Hanoch Levin, izraelski dramaturg, poeta i reżyser o polskich korzeniach, zajmował się satyrą, pisał dramaty polityczne i komedie. Nazywany bywa izraelskim Beckettem, porównywany do Gombrowicza. Jest autorem 60 sztuk teatralnych, w Polsce wystawiono tylko część z nich. Dziwka z Ohio nie należy do tych, po które reżyserzy sięgali najchętniej, może dlatego, że – chociaż Levin był twórcą kontrowersyjnym (a w swoim kraju nawet cenzurowanym) – wielkich odkryć w tym co napisał nie ma.
Ta sztuka jest o samotności, o tęsknocie za szczęściem i za bliskością drugiego człowieka. Jest też o tym, jak potrafimy krzywdzić się nawzajem i jak nie potrafimy ze sobą rozmawiać. I o tym, że nawet najsłabsi i najmarniejsi mają prawo do marzeń… Już było, prawda? Wiele razy, od stuleci. A czasami nawet lepiej napisane.
Oglądamy więc sztukę w każdej minucie przewidywalną. Sztukę, w której żebrak zachowuje się jak żebrak – upodlony i biedny. Dziwka jak to dziwka, jest przebiegła i chciwa, chociaż pewnie ma złote serce. Syn walczy z ojcem, mimo że przecież naprawdę się kochają, tylko żaden z nich nie potrafi tego okazać… A do tego rzeczywistość miesza się ze snem, śmiech z patosem… Było, prawda? Tak, było, wiele razy.
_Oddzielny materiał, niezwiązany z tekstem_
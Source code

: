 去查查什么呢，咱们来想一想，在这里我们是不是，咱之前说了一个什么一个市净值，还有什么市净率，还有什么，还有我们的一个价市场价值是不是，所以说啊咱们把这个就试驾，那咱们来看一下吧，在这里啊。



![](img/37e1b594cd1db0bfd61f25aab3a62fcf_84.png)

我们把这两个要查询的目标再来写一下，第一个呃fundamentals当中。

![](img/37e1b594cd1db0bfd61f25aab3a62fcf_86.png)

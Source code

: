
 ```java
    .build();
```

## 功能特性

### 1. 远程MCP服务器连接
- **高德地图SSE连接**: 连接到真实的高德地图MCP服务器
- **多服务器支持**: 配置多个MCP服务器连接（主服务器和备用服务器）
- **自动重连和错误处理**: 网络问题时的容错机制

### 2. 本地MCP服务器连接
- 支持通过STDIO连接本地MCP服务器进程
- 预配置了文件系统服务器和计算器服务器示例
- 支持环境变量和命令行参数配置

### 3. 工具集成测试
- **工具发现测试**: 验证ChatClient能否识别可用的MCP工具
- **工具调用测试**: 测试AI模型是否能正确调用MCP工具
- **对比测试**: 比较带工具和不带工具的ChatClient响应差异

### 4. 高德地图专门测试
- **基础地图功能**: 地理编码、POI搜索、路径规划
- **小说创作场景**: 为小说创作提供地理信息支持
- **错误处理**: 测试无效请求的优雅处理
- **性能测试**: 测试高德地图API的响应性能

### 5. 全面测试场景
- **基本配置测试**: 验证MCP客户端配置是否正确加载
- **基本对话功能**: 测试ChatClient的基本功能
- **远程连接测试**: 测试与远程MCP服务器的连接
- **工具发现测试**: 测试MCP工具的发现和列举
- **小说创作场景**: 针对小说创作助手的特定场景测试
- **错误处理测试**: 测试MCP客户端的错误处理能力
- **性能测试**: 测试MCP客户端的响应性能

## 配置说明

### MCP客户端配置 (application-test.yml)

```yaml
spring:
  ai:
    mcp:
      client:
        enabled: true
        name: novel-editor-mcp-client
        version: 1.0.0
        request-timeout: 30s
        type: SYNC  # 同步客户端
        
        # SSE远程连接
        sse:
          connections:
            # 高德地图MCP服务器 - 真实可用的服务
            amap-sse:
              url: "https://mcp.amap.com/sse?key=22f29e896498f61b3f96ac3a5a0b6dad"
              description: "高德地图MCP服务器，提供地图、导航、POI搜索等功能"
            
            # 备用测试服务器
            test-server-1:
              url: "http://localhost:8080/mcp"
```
Lichość tekstu czują też chyba sami aktorzy – kilkakrotnie odnosiłam wrażenie, jakby bez przymrużenia oka wysyłali w stronę widowni komunikat – oto ja będę grać, że gram swoją postać i za chwilę powiem kilka banałów. Autentycznych, pozbawionych plastiku scen było niewiele i według tego kryterium najlepiej z całej trójki wypadł Dawid Dziarkowski. Artur Steranko i Alicja Kochańska są niemal ciągle schowani za swoimi maskami, może poza początkiem pierwszej i końcem ostatniej sceny. No, ale tak jak mówiłam, byłoby dużo lepiej, gdyby było co grać.
Słabym punktem jest opracowanie muzyczne, pozbawione pomysłu – słucha się przyjemnie, ale powtarzające się utwory zbyt nachalnie starają się ciągle przypominać, że autor sztuki pochodził z Izraela i że tam właśnie toczy się akcja (a nie w Ohio). Solidnym punktem jest scenografia, zwłaszcza trzeci, milczący uczestnik pierwszej sceny, przebrane za pudla różowe krzesło.
Proszę mnie nie zrozumieć źle – Dziwka z Ohio nie jest bardzo złym przedstawieniem. Jest po prostu nijaka, mimo kolorowych kostiumów i wysiłków aktorów. Wysiłków, które doceniam – Dawid Dziarkowski już po raz drugi w tym sezonie udowodnił, że ma potencjał i rośnie z niego wyśmienity aktor; Artur Steranko potwierdził swoją – zwykle trzymającą poziom – formę (chociaż, to już na marginesie, jest na rolę Hojbittera zwyczajnie za młody); Alicja Kochańska, wracająca na scenę po trzech latach, pokazała, że warto było na jej powrót czekać. Łyka się to przedstawienie jak mdłe karmelki, tęskniąc za wyrazistym smakiem.